Segment Start: THE DATA

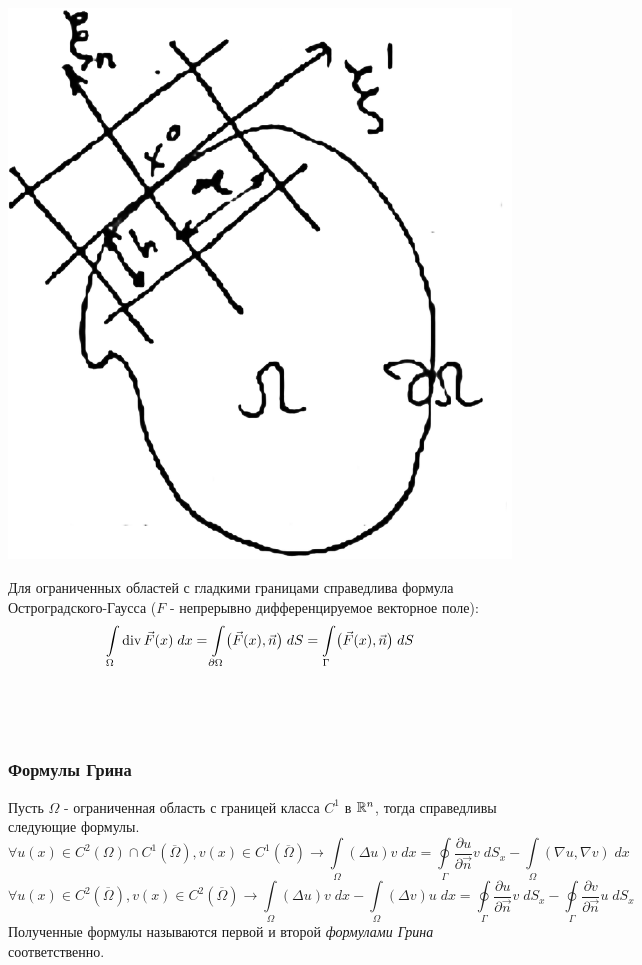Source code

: \begin{minipage}{0.3\textwidth}
\begin{center}
\includegraphics[scale = 0.2]{14_1_new}
\end{center}
\end{minipage}
\begin{minipage}{0.8\textwidth}
Для ограниченных областей с гладкими границами справедлива формула Остроградского-Гаусса ($F$ - непрерывно дифференцируемое векторное поле):
$$\int\limits_{\Omega} \operatorname{div} \vec{F}(x)\;dx = \int\limits_{\partial \Omega} \bigl(\vec{F}(x), \vec{n}\bigr)\;dS = \int\limits_{\Gamma} \bigl(\vec{F}(x), \vec{n}\bigr)\;dS$$
\end{minipage} \\
\begin{lemma} \ \\
\subsubsection{Формулы Грина}
Пусть $\Omega$ - ограниченная область с границей класса $C^1$ в $\mathbb{R}^n$, тогда справедливы следующие формулы.
	$$\forall u(x) \in C^2(\Omega)\cap C^1(\overline{\Omega}), v(x) \in C^1(\overline{\Omega}) \to \int\limits_{\Omega} (\Delta u)v\; dx = \oint\limits_{\Gamma} \dfrac{\partial u}{\partial \vec{n}} v\;dS_x - \int\limits_{\Omega}(\nabla u, \nabla v)\;dx $$
$$ \forall u(x) \in C^2(\overline{\Omega}), v(x) \in C^2(\overline{\Omega}) \to \int\limits_{\Omega} (\Delta u)v\; dx - \int\limits_{\Omega} (\Delta v)u\; dx = \oint\limits_{\Gamma} \dfrac{\partial u}{\partial \vec{n}} v\;dS_x - \oint\limits_{\Gamma} \dfrac{\partial v}{\partial \vec{n}} u\;dS_x$$
Полученные формулы называются первой и второй\; \textit{формулами Грина} соответственно.
\end{lemma}
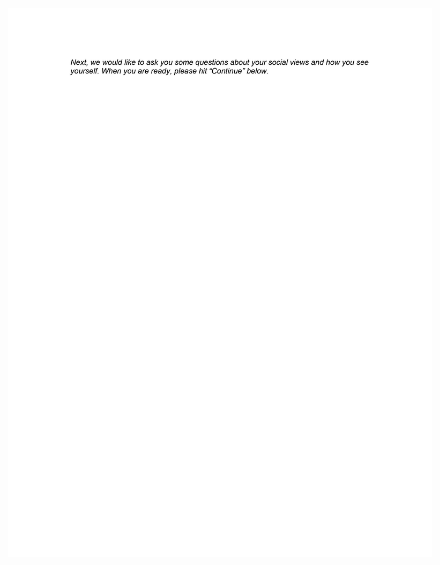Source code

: \documentclass[12pt,econ]{sources/authesis}
\makeatletter
\def\maxwidth{\ifdim\Gin@nat@width>\linewidth\linewidth
\else\Gin@nat@width\fi}
\let\Oldincludegraphics\includegraphics
\renewcommand{\includegraphics}[1]{\Oldincludegraphics[width=\maxwidth]{#1}}
\makeatother
\begin{document}
\begin{figure}[hbt]
  \centering
\includegraphics{data/framing/appendix/questionnaire/questionnaire03.jpg}
\end{figure}
\end{document}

Segment End: THE DATA

▶ [PROBLEM TO WORK ON]:
The lines to write out are those from the first line of the listing above through the line bearing "Пусть $\Omega$ - ограниченная", both included, copied exactly with pictures dropped.

▶ [RESPONSE AREA]:
Source code

: \begin{minipage}{0.3\textwidth}
\begin{center}
\includegraphics[scale = 0.2]{14_1_new}
\end{center}
\end{minipage}
\begin{minipage}{0.8\textwidth}
Для ограниченных областей с гладкими границами справедлива формула Остроградского-Гаусса ($F$ - непрерывно дифференцируемое векторное поле):
$$\int\limits_{\Omega} \operatorname{div} \vec{F}(x)\;dx = \int\limits_{\partial \Omega} \bigl(\vec{F}(x), \vec{n}\bigr)\;dS = \int\limits_{\Gamma} \bigl(\vec{F}(x), \vec{n}\bigr)\;dS$$
\end{minipage} \\
\begin{lemma} \ \\
\subsubsection{Формулы Грина}
Пусть $\Omega$ - ограниченная область с границей класса $C^1$ в $\mathbb{R}^n$, тогда справедливы следующие формулы.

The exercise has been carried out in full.